We started at a new market space- nicely built, good drainage, near a busy street- which was pretty dead. The planners hadn't really considered location, and market tradition, so nice or not, nobody's coming. It's not close enough to the neighborhoods and to the dala dala stops, and it's too wide and open, and the rent is high so people have to charge more for their products. The only people trying to sell here are the ones too new to the area to know better yet. Interesting. I was late to this stop due to transport issues but I think it might have been built with IMF funds- great idea, but not in context.

Next stop: the coffee sellers. This was my favorite. There are lots of guys around town selling little espresso-sized cups of strong coffee and sweet peanut candy. This is harder than it sounds, for many reasons, but mainly because they are carrying a coffee pot out away from their bodies on a hanging basket with live coals, and a bucket of water full of espresso glasses, and a tray of peanut candy, all at once. They also get up at dawn to start this process. They start with green coffee beans from near Kili, and roast them in a shallow pan over a small burner. When they're dark brown in about 10 minutes, they blow off the charred skin and grind them in a mortar and pestle. Meanwhile, over another burner on their porch workshop, they're making peanut candy from sugar, peanuts, and a handful of flour at the end, caramelized and rolled out on a wooden bench. We got to watch them do all this, and grind some coffee, and then try the coffee and candy. It's good- but the real point, though, is that this whole enterprise is a stepping stone job for newcomers. It's a long day's work, and work that makes you strong, for about 7 or 8 thousand shillings a day(maybe 5 or 6 dollars.) Novody tries to make this into a bigger business venture, because when you save enough money to move up the ladder to something else, it's expected that you train someone new to town to take your place. That person will almost certainly from your village, and it gives him a chance to make a start in Dar, too. Maja says there are a lot of small industries like this, each one perpetuated by cycles of folks moving to the city from the same village as well.

Next stop was a small neighborhood, where we were fed again. This time it was chapati, kind of like a thick tortilla, and mendazi, one of my favorite foods since I left home. It's a cross between a donut and a crumpet, barely sweet and spongy inside and crunchy on the outside. We fished these out of a bucket with a skewer. This is a neighborhood of Swahili houses, which are 8 rooms: 3 on each side of a small hallway, and two more across a small courtyard in the back. The front porch is for businesses; people either sell things at the front, like the food we tried, or rent the space out to others. 8 families live in these 8 rooms. I'm sure it's a little tight when everybody's home, but we went inside and it was really pleasant, especially the courtyard in the back.

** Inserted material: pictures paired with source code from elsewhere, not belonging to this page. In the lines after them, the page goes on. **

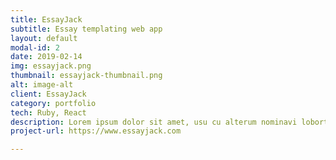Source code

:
 ```yaml
---
title: EssayJack
subtitle: Essay templating web app
layout: default
modal-id: 2
date: 2019-02-14
img: essayjack.png
thumbnail: essayjack-thumbnail.png
alt: image-alt
client: EssayJack
category: portfolio
tech: Ruby, React
description: Lorem ipsum dolor sit amet, usu cu alterum nominavi lobortis. At duo novum diceret. Tantas apeirian vix et, usu sanctus postulant inciderint ut, populo diceret necessitatibus in vim. Cu eum dicam feugiat noluisse.
project-url: https://www.essayjack.com

---
```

On to another small neighborhood with a water problem. There's a stream running through a gully here, which has been stagnant and polluted for a long time. Maja has been working on this problem; the neighborhood first mangaged to build a small bridge across the gully. The second challenge was to get the water moving, which they have recently done thanks to a small donation from a film crew who was coming through the village. The still have a couple of obstacles- there's the issue of improving sanitation so that sewage is re-directed, which is a huge health problem. There's also talk of a big stream clean-up, and a campaign to get people to stop littering. Maja really wants to get the locals to take ownership in this part, which makes a big difference in follow-through. It's important to him that the neighborhood kids don't grow up learning to wait for outiders to come in and fix problems for them.

After the bridge we went to the big market. An African market is one of the busiest places on earth, and I am including Manhattan here. Piles of everything edible you can imagine is piled up, people jostling and crowding, hot and loud and smelly and everything else that a dynamic market should be. Maja showed us some local products, such as rolls of clay people buy either for vitamins or make'up, and a little bitter eggplant that contains quinine, so people eat it for malaria prevention. Behind the market is a clothing market, bundles and bales of goods donated from other countries. Lots of them are donated, but lots of them are sold. Here, people buy the nicest of the donations, fix them up, and sell them for a small profit in stalls.

There were a couple of stops after the market: a cloth seller, a traditional herbal healer who walked us through her garden, a corn grinding operation, and a cottage industry making handpainted fans. It's pretty amazig- people are really resourceful here, and interdependent, and making do with very little and living joyfully. I've been thinking long and hard about whether I would call this poverty, and how I feel about it. Is it poverty? Is it just less things, which is not the same thing at all? A different way of living? That, for sure. Certainly, from what I've seen in Dar, conditions are far better than they might be in, say, a Rio favela. People don't have much, but they mostly seem to have enough, and to know what to do with it. They share, they live in close quarters, it's an up-close and personal kind of community- but it's one that's functioning well, and allows for a lot of support and upward mobility and entrepreneurial spirit. It's not fair, I know, to try and parse this out through the lens of my experience and assumptions, but there's a lot to be learned here....still thinking.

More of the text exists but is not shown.